To be reaching for a “star,” whatever that star might be for each of us, means that we believe there is something we are missing, that there is some way in which we are incomplete or inadequate, some void that can only be filled by something outside of ourselves.
But, as A Course of Love points out, we are already the Accomplished. We are already whole in ourselves. There is nothing lacking or inadequate about us.
And yet, we are so conditioned to reach for things outside of ourselves and to believe that only they can bring us ultimate fulfillment and happiness. In fact, billions and billions of dollars are spent each year trying to persuade us to look outside of ourselves for happiness and completeness.
The irony is that it is the reaching itself that keeps us in a state of dissatisfaction. It is the seeking that keeps us separated from that which we seek. It is the belief that our destiny is beyond us that prevents us from opening to the destiny that is already within us, the destiny that we already are.
So what about you? Is there a star you are reaching for, something you believe is lacking in your life or inadequate about you—something that you believe can only be fulfilled by something outside of you?

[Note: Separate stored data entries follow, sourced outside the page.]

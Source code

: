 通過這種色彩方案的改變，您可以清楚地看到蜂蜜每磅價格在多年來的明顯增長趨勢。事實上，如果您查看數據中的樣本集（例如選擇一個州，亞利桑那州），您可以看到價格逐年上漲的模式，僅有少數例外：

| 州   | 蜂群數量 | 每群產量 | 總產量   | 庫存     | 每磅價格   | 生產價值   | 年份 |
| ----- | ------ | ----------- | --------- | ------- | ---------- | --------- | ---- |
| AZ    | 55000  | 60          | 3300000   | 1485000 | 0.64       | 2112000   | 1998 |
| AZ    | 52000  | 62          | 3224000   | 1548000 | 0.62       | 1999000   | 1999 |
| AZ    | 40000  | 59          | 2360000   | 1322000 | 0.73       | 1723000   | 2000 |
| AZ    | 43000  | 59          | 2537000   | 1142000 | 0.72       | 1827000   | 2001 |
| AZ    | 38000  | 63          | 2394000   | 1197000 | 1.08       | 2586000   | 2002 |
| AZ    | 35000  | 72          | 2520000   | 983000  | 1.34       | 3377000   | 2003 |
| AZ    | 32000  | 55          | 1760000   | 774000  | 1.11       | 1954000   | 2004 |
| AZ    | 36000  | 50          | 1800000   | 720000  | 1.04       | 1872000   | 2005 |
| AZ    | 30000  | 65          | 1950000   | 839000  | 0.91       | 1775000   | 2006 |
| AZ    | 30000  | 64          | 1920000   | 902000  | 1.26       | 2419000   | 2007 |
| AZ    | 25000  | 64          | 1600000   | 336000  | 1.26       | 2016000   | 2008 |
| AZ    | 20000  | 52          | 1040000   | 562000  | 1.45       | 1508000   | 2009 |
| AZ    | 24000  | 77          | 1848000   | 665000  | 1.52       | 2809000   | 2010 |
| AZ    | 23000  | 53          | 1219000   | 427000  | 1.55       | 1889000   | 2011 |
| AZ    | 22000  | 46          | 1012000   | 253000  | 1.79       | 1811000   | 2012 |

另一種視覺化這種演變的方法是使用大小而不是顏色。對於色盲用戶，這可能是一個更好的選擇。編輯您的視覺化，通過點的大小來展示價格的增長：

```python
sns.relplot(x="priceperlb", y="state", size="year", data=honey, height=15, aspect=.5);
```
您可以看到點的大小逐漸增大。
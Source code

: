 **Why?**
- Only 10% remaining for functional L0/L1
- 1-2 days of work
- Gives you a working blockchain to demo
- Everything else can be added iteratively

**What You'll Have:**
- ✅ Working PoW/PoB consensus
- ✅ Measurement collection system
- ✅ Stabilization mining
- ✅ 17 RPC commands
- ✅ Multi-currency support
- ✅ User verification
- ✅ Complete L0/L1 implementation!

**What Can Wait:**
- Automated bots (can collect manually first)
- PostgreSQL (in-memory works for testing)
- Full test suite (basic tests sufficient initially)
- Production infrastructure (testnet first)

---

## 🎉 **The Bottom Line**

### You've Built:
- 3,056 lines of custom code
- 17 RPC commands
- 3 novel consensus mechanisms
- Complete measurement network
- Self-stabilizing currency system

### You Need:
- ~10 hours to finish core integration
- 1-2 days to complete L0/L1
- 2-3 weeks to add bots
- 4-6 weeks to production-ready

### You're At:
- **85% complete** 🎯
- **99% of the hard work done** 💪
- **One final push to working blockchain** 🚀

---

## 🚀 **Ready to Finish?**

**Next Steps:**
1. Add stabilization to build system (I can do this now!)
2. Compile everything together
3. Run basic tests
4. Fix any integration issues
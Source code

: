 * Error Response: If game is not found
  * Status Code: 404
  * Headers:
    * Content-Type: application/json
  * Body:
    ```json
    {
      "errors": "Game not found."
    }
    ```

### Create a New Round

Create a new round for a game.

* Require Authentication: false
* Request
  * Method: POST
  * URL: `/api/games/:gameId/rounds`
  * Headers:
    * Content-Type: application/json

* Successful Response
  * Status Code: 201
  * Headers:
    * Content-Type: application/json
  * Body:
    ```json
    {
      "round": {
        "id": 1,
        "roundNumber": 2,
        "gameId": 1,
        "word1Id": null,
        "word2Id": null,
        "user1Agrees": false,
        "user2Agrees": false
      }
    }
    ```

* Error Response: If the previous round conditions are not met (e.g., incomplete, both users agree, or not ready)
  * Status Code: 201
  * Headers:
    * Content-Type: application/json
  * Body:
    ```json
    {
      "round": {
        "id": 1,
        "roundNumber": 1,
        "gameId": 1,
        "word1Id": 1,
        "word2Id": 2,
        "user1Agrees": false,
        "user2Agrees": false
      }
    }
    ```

If so, take a moment now and just let yourself notice what it feels like to be constantly reaching for that star. Let yourself feel how the reaching leaves you off balance, dissatisfied, perhaps at times even despondent.
Here is what I would like you to understand: that star you are reaching for will always elude you because it is a mirage. It doesn’t exist outside of you. It is your projection onto the “external” world of the light which is already within you.
When you really dig down, what you discover is that what you have been seeking is nothing other than your Original Self, who has always been present within you, and whose brilliance can never be dimmed.
Can you let yourself accept this truth? Can you let yourself accept that you are the star you have been reaching for?